The Department of Health has moved to “limit” the impact of the European working time directive on the NHS, HSJ has learnt.

The DH has stopped monitoring whether trusts are complying with the directive, which restricts workers to a 48 hour working week and was extended to junior doctors last August. It is estimated to cost the NHS hundreds of millions of pounds each year.

While trusts are still officially responsible for complying with the European regulations, no data has been collected centrally since the new government came to power.

A DH spokesman said this “will limit the impact of the working time directive in the NHS”.

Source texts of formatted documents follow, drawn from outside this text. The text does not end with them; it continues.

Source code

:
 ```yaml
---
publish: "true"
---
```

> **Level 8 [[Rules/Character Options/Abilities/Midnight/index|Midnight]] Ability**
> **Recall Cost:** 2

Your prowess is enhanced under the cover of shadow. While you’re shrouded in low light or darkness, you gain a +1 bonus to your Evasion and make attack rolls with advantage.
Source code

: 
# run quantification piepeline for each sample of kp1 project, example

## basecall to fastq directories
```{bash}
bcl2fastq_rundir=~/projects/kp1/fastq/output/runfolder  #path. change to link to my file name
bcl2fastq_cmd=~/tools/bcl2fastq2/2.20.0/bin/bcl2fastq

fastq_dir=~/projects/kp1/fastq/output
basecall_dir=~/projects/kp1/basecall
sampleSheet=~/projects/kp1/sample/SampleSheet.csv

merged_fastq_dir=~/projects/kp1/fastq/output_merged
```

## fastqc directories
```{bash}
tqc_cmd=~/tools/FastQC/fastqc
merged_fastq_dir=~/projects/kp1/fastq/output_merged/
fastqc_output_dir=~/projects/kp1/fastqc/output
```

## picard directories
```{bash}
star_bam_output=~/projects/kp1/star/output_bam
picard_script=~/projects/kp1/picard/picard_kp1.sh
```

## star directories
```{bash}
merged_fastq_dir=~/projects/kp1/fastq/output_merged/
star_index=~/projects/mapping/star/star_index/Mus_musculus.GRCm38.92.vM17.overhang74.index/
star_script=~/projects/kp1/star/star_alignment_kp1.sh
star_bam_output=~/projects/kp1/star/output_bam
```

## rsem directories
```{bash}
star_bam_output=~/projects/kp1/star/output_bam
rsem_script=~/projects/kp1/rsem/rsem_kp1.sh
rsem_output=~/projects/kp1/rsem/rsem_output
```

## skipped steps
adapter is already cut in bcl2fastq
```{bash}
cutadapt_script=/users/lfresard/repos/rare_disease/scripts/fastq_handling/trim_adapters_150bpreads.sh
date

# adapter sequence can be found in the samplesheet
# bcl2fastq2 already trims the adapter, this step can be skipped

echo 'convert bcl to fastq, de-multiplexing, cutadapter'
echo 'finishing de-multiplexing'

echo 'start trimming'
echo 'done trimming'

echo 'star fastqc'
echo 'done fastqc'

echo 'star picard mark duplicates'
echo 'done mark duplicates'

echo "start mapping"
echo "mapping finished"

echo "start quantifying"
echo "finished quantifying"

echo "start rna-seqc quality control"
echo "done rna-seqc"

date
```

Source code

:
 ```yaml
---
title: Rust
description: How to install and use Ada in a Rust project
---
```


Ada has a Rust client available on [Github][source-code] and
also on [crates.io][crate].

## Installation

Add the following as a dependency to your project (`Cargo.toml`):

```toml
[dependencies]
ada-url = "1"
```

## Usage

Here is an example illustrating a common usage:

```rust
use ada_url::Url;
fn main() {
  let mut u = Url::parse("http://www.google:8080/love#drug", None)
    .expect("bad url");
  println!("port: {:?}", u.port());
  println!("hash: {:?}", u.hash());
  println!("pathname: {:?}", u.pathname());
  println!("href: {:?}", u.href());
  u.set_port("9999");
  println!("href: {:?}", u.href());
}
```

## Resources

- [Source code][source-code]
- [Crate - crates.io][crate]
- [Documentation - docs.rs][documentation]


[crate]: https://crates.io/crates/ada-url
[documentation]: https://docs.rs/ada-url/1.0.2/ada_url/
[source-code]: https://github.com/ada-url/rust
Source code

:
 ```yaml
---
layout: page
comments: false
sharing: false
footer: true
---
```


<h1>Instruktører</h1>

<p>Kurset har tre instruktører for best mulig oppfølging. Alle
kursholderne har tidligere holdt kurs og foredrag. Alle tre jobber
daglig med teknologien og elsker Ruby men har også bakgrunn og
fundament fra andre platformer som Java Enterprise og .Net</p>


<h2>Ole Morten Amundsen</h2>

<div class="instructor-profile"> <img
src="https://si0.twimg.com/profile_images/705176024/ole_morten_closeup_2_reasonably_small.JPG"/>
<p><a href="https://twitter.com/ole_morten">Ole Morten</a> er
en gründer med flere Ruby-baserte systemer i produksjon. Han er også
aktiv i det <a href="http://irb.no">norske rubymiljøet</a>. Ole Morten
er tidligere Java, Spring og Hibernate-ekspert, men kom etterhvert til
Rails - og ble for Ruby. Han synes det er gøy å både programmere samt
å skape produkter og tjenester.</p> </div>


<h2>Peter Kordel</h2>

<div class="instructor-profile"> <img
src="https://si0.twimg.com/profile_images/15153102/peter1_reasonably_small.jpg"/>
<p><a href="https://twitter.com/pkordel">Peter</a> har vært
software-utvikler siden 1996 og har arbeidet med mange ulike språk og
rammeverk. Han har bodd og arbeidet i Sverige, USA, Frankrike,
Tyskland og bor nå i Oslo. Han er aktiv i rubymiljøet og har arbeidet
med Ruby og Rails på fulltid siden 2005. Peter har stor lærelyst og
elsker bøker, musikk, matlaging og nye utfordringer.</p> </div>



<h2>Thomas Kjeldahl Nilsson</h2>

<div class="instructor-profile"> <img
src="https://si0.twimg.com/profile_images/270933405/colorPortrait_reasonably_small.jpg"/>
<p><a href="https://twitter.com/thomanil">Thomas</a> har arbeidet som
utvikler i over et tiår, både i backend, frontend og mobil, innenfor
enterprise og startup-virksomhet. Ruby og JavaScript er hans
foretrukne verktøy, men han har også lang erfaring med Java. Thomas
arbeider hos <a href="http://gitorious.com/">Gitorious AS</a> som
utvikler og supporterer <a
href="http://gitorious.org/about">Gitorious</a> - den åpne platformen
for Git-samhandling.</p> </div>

Royal College of Surgeons president John Black told HSJ trusts were increasingly taking their lead from the DH move and reducing compliance with the directive. He said: “They [trusts] realise it’s an endgame and there isn’t any point in carrying on anymore.”

The coalition government is hoping to revise the agreement. At a fringe event during last week’s Conservative Party conference, health secretary Andrew Lansley said he was “absolutely determined” to secure a “new settlement”.

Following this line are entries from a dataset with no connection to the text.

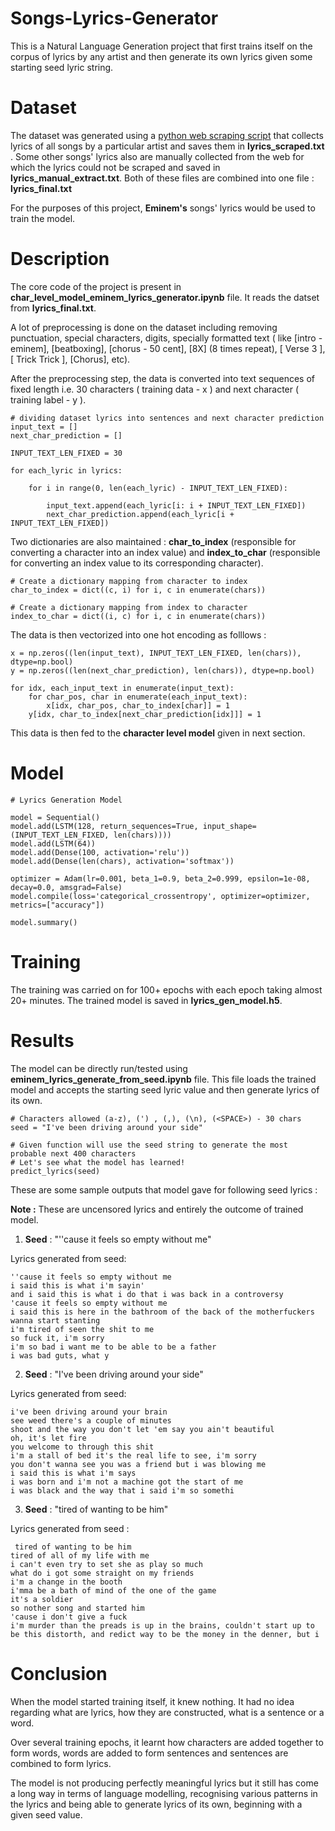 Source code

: # Songs-Lyrics-Generator
This is a Natural Language Generation project that first trains itself on the corpus of lyrics by any artist and then generate its own lyrics given some starting seed lyric string.

# Dataset
The dataset was generated using a [python web scraping script](https://github.com/aakashbansal/Songs-Lyrics-Web-Scraper) that collects lyrics of all songs by a particular artist and saves them in **lyrics_scraped.txt** . Some other songs' lyrics also are manually collected from the web for which the lyrics could not be scraped and saved in **lyrics_manual_extract.txt**. Both of these files are combined into one file : **lyrics_final.txt**

For the purposes of this project, **Eminem's** songs' lyrics would be used to train the model.

# Description
The core code of the project is present in **char_level_model_eminem_lyrics_generator.ipynb** file. It reads the datset from **lyrics_final.txt**.

A lot of preprocessing is done on the dataset including removing punctuation, special characters, digits, specially formatted text ( like [intro - eminem], [beatboxing], [chorus - 50 cent], [8X] (8 times repeat), [ Verse 3 ], [ Trick Trick ], [Chorus], etc).

After the preprocessing step, the data is converted into text sequences of fixed length i.e. 30 characters ( training data - x ) and next character ( training label - y ).

```
# dividing dataset lyrics into sentences and next character prediction
input_text = []
next_char_prediction = []

INPUT_TEXT_LEN_FIXED = 30

for each_lyric in lyrics:
    
    for i in range(0, len(each_lyric) - INPUT_TEXT_LEN_FIXED):
        
        input_text.append(each_lyric[i: i + INPUT_TEXT_LEN_FIXED])
        next_char_prediction.append(each_lyric[i + INPUT_TEXT_LEN_FIXED])
```


Two dictionaries are also maintained : **char_to_index** (responsible for converting a character into an index value) and **index_to_char** (responsible for converting an index value to its corresponding character).


```
# Create a dictionary mapping from character to index 
char_to_index = dict((c, i) for i, c in enumerate(chars))

# Create a dictionary mapping from index to character 
index_to_char = dict((i, c) for i, c in enumerate(chars))
```

The data is then vectorized into one hot encoding as folllows :


```
x = np.zeros((len(input_text), INPUT_TEXT_LEN_FIXED, len(chars)), dtype=np.bool)
y = np.zeros((len(next_char_prediction), len(chars)), dtype=np.bool)

for idx, each_input_text in enumerate(input_text):
    for char_pos, char in enumerate(each_input_text):
        x[idx, char_pos, char_to_index[char]] = 1
    y[idx, char_to_index[next_char_prediction[idx]]] = 1
```

This data is then fed to the **character level model** given in next section.

# Model
```
# Lyrics Generation Model

model = Sequential()
model.add(LSTM(128, return_sequences=True, input_shape=(INPUT_TEXT_LEN_FIXED, len(chars))))
model.add(LSTM(64))
model.add(Dense(100, activation='relu'))
model.add(Dense(len(chars), activation='softmax'))

optimizer = Adam(lr=0.001, beta_1=0.9, beta_2=0.999, epsilon=1e-08, decay=0.0, amsgrad=False)
model.compile(loss='categorical_crossentropy', optimizer=optimizer, metrics=["accuracy"])

model.summary()
```

# Training

The training was carried on for 100+ epochs with each epoch taking almost 20+ minutes.
The trained model is saved in **lyrics_gen_model.h5**.

# Results

The model can be directly run/tested using **eminem_lyrics_generate_from_seed.ipynb** file. This file loads the trained model and accepts the starting seed lyric value and then generate lyrics of its own.
```
# Characters allowed (a-z), (') , (,), (\n), (<SPACE>) - 30 chars
seed = "I've been driving around your side"

# Given function will use the seed string to generate the most probable next 400 characters
# Let's see what the model has learned!
predict_lyrics(seed)
```

These are some sample outputs that model gave for following seed lyrics :

**Note :** These are uncensored lyrics and entirely the outcome of trained model.

1. **Seed** :  "''cause it feels so empty without me"

Lyrics generated from seed:
```
''cause it feels so empty without me
i said this is what i'm sayin'
and i said this is what i do that i was back in a controversy
'cause it feels so empty without me
i said this is here in the bathroom of the back of the motherfuckers wanna start stanting
i'm tired of seen the shit to me
so fuck it, i'm sorry
i'm so bad i want me to be able to be a father
i was bad guts, what y
```

2. **Seed** : "I've been driving around your side"

Lyrics generated from seed:
```
i've been driving around your brain
see weed there's a couple of minutes
shoot and the way you don't let 'em say you ain't beautiful
oh, it's let fire
you welcome to through this shit
i'm a stall of bed it's the real life to see, i'm sorry
you don't wanna see you was a friend but i was blowing me
i said this is what i'm says
i was born and i'm not a machine got the start of me
i was black and the way that i said i'm so somethi
```

3. **Seed** :  "tired of wanting to be him"

Lyrics generated from seed :
```
 tired of wanting to be him
tired of all of my life with me
i can't even try to set she as play so much
what do i got some straight on my friends
i'm a change in the booth
i'mma be a bath of mind of the one of the game
it's a soldier
so nother song and started him
'cause i don't give a fuck
i'm murder than the preads is up in the brains, couldn't start up to be this distorth, and redict way to be the money in the denner, but i
```

# Conclusion

When the model started training itself, it knew nothing. It had no idea regarding what are lyrics, how they are constructed, what is a sentence or a word.

Over several training epochs, it learnt how characters are added together to form words, words are added to form sentences and sentences are combined to form lyrics.

The model is not producing perfectly meaningful lyrics but it still has come a long way in terms of language modelling, recognising various patterns in the lyrics and being able to generate lyrics of its own, beginning with a given seed value.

He said he hoped to reach a deal that “retains our opt-out and gives us, if possible, the opportunity for a disapplication [of the rules] in certain areas of the NHS”.

He added: “It’s important to arrive at a new position where junior doctors get the experience [so] they and their patients are confident they will be treated by someone who has suitable experience.”

Government impact assessments carried out before the directive was imposed put the annual cost of implementation at £380m-£780m in 2004 prices.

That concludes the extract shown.